The fashion show for Hermes’s Spring/Summer 2021 collection, released this week for Paris Fashion Week’s digital rollout, feels like a fashion show you could convince your non-fashion-interested friends to watch. That is, in large part, because it's not so much a show as a tight seven minute fashion vlog meets music video. 

In March, the question of how fashion would cope with the approaching digital-only world was front of the mind. It was accepted that the industry would need to pivot in order to survive but to say fashion has never been keen on pivoting would be an understatement. When the call to embrace what seemed like a sensible reformation of seasonal fashion marketing came, the elephant in the room was simple: “how?”


Hermes’s SS21 presentation is a first step in the right direction though it is safe to say there is still an incredible amount of space for improvement. Véronique Nichanian chose to embrace a few of the tools offered by, you know, technology to present his new collection while other brands chose the simple route of recording a normal runway presentation (an execution so bland and out of touch with the greater cultural world in which fashion is consumed it is frankly ADORABLE). 

Nichanian's show is intimate without feeling voyeuristic, the camera’s and crew are addressed verbally and through clever mirror placement. Everyone on "stage" feels part of the choreography without any obvious script lines bleeding through. The film doesn’t waste your time. Seeing a model put on clothes makes them feel more wearable and the selfies and gentle chides to stay on schedule makes everyone in what would otherwise be a slightly self-indulged performance feel much more relatable. The show is subtle, simple and well-executed. A trio that is on-brand and sets the tone for Hermes which is ultimately what should be the baseline expectation for such events, digital or not. 
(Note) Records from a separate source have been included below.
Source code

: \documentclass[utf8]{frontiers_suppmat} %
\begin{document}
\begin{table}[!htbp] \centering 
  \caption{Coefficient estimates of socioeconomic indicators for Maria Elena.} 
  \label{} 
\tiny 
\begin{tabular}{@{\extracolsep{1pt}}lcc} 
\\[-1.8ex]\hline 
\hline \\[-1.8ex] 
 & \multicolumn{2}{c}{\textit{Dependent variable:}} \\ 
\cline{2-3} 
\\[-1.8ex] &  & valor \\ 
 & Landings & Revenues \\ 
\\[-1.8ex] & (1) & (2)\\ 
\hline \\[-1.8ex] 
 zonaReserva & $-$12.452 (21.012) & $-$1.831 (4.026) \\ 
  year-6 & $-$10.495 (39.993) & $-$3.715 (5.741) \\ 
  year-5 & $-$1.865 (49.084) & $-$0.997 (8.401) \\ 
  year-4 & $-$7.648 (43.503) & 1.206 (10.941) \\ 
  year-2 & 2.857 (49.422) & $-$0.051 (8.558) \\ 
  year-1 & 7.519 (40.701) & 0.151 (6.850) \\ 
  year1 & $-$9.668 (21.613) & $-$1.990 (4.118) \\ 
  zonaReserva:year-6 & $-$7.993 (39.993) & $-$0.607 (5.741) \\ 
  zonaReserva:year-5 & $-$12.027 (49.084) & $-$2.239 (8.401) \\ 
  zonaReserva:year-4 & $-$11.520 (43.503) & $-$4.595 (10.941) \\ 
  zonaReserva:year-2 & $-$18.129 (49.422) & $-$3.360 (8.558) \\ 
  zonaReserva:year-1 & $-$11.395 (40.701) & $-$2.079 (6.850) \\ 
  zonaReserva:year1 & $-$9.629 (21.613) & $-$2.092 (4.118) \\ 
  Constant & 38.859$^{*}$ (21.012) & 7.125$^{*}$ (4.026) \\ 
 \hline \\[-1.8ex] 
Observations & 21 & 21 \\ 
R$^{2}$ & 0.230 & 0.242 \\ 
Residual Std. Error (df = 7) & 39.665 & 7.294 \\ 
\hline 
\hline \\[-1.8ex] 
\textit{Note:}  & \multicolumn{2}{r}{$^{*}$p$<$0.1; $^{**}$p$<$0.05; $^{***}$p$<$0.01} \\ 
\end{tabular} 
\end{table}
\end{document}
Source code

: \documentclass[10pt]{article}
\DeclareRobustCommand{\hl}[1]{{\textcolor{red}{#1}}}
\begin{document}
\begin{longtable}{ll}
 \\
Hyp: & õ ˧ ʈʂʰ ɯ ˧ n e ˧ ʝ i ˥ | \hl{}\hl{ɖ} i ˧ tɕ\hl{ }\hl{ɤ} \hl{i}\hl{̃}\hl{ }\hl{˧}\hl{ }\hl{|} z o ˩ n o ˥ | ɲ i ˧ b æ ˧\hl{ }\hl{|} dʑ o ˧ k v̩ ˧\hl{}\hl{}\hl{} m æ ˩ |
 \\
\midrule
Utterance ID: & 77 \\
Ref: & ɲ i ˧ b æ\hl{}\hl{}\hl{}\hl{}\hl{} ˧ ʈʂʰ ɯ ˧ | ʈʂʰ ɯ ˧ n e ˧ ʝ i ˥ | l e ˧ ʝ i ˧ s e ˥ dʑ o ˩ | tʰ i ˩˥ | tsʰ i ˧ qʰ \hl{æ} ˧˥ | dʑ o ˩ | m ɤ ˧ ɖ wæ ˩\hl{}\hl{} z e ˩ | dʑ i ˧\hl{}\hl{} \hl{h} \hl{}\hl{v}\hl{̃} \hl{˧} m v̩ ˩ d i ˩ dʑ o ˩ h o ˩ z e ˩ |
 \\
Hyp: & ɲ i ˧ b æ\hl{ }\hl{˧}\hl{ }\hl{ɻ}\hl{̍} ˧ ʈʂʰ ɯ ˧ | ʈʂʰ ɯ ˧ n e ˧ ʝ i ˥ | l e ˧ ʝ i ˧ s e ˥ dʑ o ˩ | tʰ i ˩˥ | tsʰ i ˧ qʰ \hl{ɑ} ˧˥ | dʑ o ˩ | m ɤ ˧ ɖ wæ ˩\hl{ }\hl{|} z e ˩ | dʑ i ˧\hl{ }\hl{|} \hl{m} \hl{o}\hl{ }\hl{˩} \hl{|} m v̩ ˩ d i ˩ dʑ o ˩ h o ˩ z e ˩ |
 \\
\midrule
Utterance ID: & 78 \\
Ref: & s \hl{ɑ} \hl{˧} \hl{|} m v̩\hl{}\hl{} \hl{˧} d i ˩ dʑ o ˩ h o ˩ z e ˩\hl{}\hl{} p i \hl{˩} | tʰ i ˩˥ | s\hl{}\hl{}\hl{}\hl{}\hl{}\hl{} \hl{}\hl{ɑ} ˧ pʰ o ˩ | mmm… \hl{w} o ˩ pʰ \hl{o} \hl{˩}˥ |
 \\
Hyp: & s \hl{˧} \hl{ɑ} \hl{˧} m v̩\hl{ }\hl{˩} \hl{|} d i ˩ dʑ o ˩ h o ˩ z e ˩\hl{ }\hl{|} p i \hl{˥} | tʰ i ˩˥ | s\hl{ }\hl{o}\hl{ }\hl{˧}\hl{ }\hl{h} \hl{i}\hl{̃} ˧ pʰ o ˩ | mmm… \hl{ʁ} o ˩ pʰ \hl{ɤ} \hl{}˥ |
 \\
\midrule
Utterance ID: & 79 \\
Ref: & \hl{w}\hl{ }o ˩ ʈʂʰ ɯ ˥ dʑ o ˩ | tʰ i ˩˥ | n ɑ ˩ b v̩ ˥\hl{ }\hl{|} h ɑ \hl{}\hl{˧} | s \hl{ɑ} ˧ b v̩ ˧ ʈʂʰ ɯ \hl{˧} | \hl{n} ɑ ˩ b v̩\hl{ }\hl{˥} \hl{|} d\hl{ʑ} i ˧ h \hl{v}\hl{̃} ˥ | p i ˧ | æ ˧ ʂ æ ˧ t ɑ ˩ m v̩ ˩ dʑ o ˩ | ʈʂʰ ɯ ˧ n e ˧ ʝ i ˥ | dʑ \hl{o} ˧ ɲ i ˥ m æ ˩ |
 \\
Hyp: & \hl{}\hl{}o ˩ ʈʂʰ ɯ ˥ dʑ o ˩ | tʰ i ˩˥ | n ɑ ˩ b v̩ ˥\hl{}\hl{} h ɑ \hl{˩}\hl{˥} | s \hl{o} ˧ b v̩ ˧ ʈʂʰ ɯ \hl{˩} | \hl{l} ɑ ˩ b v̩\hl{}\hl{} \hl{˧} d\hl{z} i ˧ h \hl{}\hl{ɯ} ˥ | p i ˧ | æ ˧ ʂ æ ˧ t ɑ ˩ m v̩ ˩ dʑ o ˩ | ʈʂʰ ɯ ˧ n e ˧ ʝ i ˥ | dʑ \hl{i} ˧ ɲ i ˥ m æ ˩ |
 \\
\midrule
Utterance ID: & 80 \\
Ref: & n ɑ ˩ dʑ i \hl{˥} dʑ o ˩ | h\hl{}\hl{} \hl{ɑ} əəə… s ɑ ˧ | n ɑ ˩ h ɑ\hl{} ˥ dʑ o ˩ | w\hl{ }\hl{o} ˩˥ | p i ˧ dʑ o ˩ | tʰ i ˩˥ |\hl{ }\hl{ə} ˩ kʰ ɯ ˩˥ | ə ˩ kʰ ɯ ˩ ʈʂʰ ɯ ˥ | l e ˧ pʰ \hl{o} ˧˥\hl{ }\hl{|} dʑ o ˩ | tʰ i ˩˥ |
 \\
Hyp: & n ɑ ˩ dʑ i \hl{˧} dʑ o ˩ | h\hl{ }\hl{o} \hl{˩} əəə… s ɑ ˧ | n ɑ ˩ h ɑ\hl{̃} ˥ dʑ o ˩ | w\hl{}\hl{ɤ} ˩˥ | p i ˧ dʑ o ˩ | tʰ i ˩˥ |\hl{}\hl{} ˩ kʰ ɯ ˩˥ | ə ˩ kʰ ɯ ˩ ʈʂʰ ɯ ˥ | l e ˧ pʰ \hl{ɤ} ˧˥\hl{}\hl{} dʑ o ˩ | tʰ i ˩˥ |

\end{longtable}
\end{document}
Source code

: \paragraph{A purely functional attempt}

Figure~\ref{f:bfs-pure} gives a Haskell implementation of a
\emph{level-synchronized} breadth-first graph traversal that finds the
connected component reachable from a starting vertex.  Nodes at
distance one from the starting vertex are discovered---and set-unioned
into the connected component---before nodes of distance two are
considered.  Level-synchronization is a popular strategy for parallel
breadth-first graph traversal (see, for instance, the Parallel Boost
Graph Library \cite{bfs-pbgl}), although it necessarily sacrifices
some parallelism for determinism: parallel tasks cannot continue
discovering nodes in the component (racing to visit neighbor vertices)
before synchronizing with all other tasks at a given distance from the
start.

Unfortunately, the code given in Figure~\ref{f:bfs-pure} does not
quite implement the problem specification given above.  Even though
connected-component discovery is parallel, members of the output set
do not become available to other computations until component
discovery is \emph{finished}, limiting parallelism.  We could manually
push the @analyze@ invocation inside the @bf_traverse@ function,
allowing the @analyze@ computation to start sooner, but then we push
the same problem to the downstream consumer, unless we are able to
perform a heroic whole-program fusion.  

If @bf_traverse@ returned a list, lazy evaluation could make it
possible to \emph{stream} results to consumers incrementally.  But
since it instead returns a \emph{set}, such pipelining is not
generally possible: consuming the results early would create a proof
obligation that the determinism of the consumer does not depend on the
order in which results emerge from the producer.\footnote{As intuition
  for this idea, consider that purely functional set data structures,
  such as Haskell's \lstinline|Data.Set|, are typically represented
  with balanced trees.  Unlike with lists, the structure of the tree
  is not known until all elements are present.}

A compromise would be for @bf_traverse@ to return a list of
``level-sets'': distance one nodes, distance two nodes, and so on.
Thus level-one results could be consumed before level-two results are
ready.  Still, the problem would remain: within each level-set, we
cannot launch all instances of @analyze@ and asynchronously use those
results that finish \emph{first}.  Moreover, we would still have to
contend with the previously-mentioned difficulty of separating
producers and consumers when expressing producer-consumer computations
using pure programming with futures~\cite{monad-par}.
The accessibility of the show is also uniquely refreshing. It would be difficult to expect anything less during a time when press releases about brand and brick and mortar closings are being printed at record pace. As much as the core should appease those who would have sat in chairs to watch the collection pace down a beaten path during another timeline, the buyers, press and other consigliere have ultimately fallen down a notch in importance this season. 

While the simplicity of Hermes’s show was appropriate, other brands (particularly those with a penchant for younger consumers) shouldn’t see the presentation as a landing point to be replicated so much as a first foundation to be built upon with the countless other creative tools and formats offered through technology. Whether or not the industry will ever go back to what it was before is an unanswerable question but with each passing bankruptcy and layoff, the desire to do so should weaken.